New MHRA audited facility will meet rapid drug development timelines
Almac, an integrated contract development and manufacturing organisation, has further enhanced its radiolabelling capabilities with a significant facility expansion.
The opening of the facility follows Almac's official accreditation for cGMP manufacturing and the securing an Investigational Medicinal Products (IMP) drug product-manufacturing licence, from the Medicines and Healthcare Regulatory Agency (MHRA) in May 2009.
The new laboratories are the culmination of nearly five years" work by the Almac Group, since originally receiving a Carbon-14 license in 2005, and were opened today (26 February 2010) by Dr Ken Lawrie of GlaxoSmithKline, and Chairman of the International Isotopes Society (UK Group).

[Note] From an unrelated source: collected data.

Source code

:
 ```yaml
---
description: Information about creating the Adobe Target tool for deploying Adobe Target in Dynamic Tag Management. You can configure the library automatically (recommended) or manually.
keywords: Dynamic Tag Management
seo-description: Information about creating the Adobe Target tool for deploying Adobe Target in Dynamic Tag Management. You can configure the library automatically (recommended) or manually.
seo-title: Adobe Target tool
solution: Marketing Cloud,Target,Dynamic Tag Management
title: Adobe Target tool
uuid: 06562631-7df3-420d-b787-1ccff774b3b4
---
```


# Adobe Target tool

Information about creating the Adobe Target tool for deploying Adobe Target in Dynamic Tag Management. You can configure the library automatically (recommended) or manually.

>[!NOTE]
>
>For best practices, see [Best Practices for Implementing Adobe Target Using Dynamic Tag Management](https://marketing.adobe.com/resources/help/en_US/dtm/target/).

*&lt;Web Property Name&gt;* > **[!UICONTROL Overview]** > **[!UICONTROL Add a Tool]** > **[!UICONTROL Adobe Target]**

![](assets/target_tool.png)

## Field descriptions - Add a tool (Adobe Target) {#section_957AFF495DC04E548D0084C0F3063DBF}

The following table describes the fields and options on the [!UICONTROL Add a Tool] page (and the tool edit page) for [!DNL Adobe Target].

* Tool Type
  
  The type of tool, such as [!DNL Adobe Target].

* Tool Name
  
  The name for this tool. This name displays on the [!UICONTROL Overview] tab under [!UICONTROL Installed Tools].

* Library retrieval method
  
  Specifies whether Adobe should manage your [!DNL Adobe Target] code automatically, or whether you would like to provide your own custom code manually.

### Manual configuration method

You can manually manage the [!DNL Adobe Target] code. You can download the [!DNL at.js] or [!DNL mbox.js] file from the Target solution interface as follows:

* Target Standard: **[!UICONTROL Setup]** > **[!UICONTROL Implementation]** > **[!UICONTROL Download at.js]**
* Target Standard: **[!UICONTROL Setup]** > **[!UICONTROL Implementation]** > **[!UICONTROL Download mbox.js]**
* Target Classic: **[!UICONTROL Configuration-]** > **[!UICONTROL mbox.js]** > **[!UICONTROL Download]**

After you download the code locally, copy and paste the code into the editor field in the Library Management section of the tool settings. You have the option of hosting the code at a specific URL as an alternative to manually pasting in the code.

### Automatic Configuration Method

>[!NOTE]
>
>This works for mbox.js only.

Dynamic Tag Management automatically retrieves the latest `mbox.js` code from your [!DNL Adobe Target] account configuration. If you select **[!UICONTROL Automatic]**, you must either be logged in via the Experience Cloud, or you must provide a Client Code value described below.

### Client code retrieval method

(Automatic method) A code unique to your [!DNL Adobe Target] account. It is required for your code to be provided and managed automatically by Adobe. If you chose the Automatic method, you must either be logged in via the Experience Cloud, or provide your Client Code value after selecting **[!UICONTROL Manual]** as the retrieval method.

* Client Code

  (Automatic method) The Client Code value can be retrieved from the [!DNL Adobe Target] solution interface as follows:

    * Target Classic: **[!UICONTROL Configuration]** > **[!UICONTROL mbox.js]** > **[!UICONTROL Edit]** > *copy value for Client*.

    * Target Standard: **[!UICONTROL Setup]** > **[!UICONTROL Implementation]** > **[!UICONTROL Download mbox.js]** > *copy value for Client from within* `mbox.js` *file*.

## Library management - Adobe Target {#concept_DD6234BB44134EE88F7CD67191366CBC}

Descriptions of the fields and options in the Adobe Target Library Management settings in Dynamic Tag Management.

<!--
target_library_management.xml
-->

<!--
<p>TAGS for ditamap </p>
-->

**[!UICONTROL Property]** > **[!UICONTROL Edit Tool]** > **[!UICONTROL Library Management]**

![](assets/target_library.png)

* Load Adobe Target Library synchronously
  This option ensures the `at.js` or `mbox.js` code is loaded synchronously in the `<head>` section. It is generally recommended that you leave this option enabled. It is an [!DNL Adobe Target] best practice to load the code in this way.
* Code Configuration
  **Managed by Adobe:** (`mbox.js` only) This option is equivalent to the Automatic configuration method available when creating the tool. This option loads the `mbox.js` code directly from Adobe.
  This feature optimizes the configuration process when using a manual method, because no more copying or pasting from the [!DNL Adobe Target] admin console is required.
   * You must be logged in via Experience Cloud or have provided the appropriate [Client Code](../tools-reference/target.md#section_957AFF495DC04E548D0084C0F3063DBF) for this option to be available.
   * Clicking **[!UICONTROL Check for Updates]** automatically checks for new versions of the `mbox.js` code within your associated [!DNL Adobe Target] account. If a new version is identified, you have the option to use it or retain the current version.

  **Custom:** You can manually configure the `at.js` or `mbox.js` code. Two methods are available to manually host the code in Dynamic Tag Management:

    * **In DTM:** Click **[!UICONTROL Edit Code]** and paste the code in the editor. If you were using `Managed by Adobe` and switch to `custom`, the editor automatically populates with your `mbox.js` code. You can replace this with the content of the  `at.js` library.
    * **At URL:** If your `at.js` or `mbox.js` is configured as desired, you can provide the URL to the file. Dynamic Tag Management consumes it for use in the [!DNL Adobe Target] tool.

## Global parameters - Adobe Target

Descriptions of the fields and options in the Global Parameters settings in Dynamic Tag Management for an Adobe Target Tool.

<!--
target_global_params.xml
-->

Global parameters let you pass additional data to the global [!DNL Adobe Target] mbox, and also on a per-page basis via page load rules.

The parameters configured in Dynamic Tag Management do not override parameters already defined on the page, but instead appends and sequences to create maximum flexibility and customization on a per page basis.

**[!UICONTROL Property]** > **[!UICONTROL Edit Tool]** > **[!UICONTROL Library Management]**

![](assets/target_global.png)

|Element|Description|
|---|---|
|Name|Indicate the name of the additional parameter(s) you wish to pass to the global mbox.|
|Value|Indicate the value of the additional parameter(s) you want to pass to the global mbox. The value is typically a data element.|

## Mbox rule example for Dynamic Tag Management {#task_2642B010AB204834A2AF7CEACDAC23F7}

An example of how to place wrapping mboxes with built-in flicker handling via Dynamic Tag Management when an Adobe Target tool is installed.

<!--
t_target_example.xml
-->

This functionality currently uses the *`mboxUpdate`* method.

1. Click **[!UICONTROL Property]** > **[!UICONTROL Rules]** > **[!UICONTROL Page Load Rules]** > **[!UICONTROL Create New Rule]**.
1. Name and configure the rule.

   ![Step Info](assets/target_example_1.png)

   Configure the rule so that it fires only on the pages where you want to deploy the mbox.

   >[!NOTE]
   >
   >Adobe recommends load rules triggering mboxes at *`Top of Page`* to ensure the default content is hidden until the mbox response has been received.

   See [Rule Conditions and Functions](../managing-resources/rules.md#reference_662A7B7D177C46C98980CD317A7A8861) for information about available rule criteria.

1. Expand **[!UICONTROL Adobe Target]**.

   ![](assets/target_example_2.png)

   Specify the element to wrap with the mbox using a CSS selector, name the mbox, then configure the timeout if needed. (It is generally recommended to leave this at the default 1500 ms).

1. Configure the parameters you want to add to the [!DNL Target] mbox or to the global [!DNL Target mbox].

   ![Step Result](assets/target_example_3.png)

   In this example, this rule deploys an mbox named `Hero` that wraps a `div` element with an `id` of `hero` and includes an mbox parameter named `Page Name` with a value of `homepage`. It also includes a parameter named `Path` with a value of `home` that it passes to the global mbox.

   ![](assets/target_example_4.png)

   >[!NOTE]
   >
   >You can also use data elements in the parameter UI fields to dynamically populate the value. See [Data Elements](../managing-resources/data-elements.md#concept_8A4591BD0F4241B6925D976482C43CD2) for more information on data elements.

The expanded facilities will include 20 new workstations - 14 synthesis and a further six general workstations for chemistry and analysis - and will house a 20-strong team of dedicated radiochemists. They will also feature a new, dedicated manufacturing finishing suite for the development of IMPs used in clinical trials, and the final steps in API manufacture. This will allow analytical chemists to carry out critical testing of a labelled IMP and undergo x-ray powered diffraction (XRPD) to determine the degree of polymorphism, all on the same site.
"Almac has started the New Year with a firm resolution to provide a clear pathway for pharma companies to meet the radiolabelling requirements in Phase 1 to Phase 3 clinical trials, signalling our intent to work very closely with the high quality servicing needs of the sector," said Dr Rick Dyer, Almac's VP, Operations. "Our capability to provide cGMP for final drug candidates, peptides, small molecules and advanced intermediates responds competitively to the demands of the market. Almac also now offers QP release."